Les agences de notation bousculent le processus de décision de Madrid
S&P met la pression sur Madrid. En annonçant hier soir la dégradation de deux crans de la note souveraine de l’Espagne à BBB-, soit le dernier niveau avant la catégorie spéculative, l’agence de notation pourrait accélérer l’inévitable demande d’aide européenne, jusqu’ici repoussée par le gouvernement espagnol mais qui déclencherait pourtant automatiquement le programme de rachats d’obligations élaboré par la BCE. D’autant que la note est assortie d’une perspective négative, S&P estimant notamment que «l’hésitation» de Madrid à déclencher l’aide européenne «augmente potentiellement les risques de dégradation de la note espagnole».
S&P note désormais l’Espagne au même niveau que Moody’s, qui a placé sa note Baa3 sous surveillance et annoncera le résultat de l’examen de la note au cours du mois d’octobre. «Cet abaissement de S&P pourrait être suivi par un abaissement de Moody’s et si S&P n’a pas relégué l’Espagne en catégorie spéculative, Moody’s pourrait le faire», a déclaré Kathy Lien, directrice générale de BK Asset Management.
La réaction des marchés obligataires sera décisive dans la décision des autorités espagnoles, et le basculement de la note espagnole en territoire spéculatif pourrait pousser les rendements à la hausse. Hier, le rendement des obligations à 10 ans était stable à 5,76%, encore loin des 7,51% connus avant l’annonce du plan de rachats de titres de dette de la BCE.

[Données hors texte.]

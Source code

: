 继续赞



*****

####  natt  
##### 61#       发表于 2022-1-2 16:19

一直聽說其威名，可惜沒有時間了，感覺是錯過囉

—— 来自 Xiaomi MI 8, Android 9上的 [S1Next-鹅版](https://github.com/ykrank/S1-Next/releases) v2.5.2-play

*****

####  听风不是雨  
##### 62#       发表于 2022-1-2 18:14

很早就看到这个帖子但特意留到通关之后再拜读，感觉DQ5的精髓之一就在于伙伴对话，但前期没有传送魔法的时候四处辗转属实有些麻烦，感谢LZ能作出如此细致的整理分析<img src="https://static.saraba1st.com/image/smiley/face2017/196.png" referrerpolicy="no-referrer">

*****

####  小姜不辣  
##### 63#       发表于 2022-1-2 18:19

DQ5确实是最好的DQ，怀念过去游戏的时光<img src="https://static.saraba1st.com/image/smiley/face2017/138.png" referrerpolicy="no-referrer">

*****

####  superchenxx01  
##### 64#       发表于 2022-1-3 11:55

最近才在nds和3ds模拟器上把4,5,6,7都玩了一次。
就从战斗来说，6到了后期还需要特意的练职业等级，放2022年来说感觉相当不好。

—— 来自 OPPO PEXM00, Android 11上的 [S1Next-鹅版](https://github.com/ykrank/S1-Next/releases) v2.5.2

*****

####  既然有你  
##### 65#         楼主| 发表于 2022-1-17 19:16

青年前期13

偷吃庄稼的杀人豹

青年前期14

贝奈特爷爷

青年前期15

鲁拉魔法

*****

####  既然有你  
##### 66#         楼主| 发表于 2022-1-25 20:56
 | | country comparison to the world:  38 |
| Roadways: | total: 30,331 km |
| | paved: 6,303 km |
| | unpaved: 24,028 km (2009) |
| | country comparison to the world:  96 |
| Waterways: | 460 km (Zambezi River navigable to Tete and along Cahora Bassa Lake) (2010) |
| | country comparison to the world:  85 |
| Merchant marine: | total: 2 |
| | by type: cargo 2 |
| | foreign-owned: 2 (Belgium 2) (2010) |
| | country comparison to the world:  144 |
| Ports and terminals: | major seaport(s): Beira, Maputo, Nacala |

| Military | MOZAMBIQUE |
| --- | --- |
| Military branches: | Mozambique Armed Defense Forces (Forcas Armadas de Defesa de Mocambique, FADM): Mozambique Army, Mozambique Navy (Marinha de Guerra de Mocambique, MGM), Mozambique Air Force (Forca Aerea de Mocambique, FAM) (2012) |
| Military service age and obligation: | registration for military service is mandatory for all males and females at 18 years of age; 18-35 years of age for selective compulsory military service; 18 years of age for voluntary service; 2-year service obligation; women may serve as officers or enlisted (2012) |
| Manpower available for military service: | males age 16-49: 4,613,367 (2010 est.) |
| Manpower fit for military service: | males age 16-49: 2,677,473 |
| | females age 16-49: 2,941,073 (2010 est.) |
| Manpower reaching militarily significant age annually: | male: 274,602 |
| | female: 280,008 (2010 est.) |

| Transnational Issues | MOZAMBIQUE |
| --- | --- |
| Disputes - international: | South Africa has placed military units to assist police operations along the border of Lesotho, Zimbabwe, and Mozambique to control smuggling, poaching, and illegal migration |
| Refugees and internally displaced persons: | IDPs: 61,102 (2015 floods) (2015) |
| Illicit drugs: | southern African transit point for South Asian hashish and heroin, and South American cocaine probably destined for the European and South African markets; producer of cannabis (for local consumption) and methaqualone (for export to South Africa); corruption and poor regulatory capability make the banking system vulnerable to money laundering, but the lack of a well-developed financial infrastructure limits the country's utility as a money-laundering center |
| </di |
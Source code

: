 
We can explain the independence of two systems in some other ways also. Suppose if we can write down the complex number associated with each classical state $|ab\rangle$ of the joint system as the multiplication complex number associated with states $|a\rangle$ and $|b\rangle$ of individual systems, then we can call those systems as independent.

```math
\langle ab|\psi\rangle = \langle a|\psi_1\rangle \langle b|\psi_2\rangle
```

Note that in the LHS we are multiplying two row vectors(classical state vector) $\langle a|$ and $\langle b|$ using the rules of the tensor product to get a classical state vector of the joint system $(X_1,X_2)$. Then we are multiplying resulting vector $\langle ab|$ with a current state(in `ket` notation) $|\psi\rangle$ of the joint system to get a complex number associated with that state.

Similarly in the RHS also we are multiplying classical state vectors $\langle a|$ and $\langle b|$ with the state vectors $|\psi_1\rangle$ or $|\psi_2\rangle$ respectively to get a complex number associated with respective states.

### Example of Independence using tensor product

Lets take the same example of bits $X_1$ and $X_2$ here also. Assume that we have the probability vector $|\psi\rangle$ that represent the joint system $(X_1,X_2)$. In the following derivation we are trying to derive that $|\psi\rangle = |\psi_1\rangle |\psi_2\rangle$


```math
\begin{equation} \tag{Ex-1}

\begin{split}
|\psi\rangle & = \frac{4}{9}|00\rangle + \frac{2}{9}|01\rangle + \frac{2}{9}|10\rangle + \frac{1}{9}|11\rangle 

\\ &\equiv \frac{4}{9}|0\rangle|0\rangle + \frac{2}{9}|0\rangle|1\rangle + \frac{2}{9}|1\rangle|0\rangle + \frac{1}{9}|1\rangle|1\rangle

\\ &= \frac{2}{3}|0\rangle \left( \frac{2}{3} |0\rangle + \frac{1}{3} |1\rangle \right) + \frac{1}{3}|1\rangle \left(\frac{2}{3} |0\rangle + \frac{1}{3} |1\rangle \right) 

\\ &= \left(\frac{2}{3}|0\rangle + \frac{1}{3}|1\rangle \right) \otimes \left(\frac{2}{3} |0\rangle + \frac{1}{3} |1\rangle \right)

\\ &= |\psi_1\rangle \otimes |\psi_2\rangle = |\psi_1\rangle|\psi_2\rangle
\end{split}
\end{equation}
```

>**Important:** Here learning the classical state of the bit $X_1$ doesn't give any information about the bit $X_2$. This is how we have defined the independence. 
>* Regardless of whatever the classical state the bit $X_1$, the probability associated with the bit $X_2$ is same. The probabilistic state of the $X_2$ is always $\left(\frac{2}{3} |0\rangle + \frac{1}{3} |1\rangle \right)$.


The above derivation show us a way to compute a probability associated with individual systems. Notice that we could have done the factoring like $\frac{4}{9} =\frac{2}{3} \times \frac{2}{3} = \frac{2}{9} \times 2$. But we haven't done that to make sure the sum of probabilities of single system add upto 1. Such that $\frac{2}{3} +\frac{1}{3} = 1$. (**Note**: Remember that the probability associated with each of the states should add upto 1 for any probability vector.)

Un appel à l’aide européenne pourrait en outre dégager des marges budgétaires pour desserrer l’étau qui pèse sur la croissance. «L’aggravation de la récession limite les options du gouvernement espagnol» estime S&P qui indique que le PIB du pays devrait se contracter de 1,8% cette année. Or, le FMI appelait lundi dans son rapport sur les perspectives économiques mondiales à «freiner l’ajustement prévu en 2013 et au-delà» pour les pays dont la croissance «chute nettement en deçà des projections actuelles».
L’euro reculait hier soir à New York de 0,25% face au dollar à 1,2865 dollar. La parité oscille depuis mi-septembre entre 1,28 et 1,30 après avoir fortement rebondi début septembre suite à aux annonces de la BCE et de la Fed. «Si un appel de l‘Espagne à l’aide européenne peut provoquer un dernier sursaut haussier de l’euro-dollar à court terme vers 1,34, l’absence de décision, conjuguée à l’aggravation de la récession et des déficits publics, devrait en revanche finir par peser sur l’euro» estime Natixis.